[Date Prev][Date Next][Thread Prev][Thread Next][Date Index][Thread Index]

Re: [Condor-users] autoclusterattrs (fwd)



On Tue, Mar 06, 2007 at 01:19:54PM -0600, Steven Timm wrote:
> > Steve -
> >
> > I don't think autoclusters are the problem.  We've recently discovered an issue with Condor-G matching only once per resource ad is an issue with the matchlist caching (which is yet another mechanism that speeds up the matchmaking process in the "regular" case).  It is on our list to fix this with Condor-G matching.  Discovery of this bug is credited to our friends in Italy at INFN working on egee (thanks Francesco!).  For now, you can workaround the problem by putting the following into your negotiator's condor_config :
> >   NEGOTIATOR_MATCHLIST_CACHING = False
> >  (normally it defaults to true)
> > Then restart the negotiator.  Hopefully this will restore the ability to match a given resource multiple times per cycle (assuming you've set things up this way) until we get around to fixing the issue in the caching code.
> >
> > hope this helps
> > Todd
> 
> I have made the change to turn off NEGOTIATOR_MATCHLIST_CACHING.
> and the match rate has gone up.
> But I asked the larger question about autoclustering because
> I observed two condor pools, one in which the autoclusterattr
> of all the outbound grid jobs were the same, and
> one where all the outbound grid jobs had no autoclusterattr
> field at all.
> 
> They were both running condor 6.8.3 andd I didn't make
> any changes to autoclusterattrs on either machines.
> 

Were you looking at one of the pools with Quill?
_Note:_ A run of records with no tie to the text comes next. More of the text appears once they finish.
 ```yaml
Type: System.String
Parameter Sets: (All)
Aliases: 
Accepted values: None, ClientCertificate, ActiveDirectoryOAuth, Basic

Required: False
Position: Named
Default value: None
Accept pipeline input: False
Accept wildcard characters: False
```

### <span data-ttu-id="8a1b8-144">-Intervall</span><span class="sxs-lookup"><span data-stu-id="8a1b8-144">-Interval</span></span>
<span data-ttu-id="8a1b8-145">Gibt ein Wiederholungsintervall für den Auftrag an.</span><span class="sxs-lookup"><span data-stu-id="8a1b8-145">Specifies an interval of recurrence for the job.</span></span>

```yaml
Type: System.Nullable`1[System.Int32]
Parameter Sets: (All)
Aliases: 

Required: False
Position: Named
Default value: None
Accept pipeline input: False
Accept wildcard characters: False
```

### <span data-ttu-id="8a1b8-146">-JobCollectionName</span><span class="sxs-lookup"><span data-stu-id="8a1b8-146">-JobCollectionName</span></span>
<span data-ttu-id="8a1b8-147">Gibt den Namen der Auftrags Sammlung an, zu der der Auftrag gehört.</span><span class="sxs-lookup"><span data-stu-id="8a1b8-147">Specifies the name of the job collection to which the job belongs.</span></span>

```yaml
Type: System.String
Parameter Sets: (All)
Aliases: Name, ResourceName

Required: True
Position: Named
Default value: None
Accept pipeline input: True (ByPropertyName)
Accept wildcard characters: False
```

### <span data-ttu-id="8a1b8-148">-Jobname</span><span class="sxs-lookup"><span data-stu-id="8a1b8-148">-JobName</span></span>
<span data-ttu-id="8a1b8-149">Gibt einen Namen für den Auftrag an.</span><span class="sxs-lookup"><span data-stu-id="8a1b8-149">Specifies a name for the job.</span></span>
Some of the autocluster
attribute of a job exist only in the schedd's memory, and autoclusterattr
may be one of them (that sentence is a bit confusing, because I'm using
"autocluster" and "attributes" twice - the job classad has attributes,
and one of the attributes is "autoclusterattrs", which is a list of
attributes used in autoclustering)

Those attributes are not stored on disk, since they're just internal to
the schedd and recomputed as needed. Since they're not stored on disk,
they never appear in job_queue.log, so Quill never reads them.

You could confirm this with a 
condor_q -l cluster.proc -direct schedd |sort >job.schedd
condor_q -l cluster.proc -direct rdbms |sort >job.rdbms
comm -3 job.schedd job.rdbms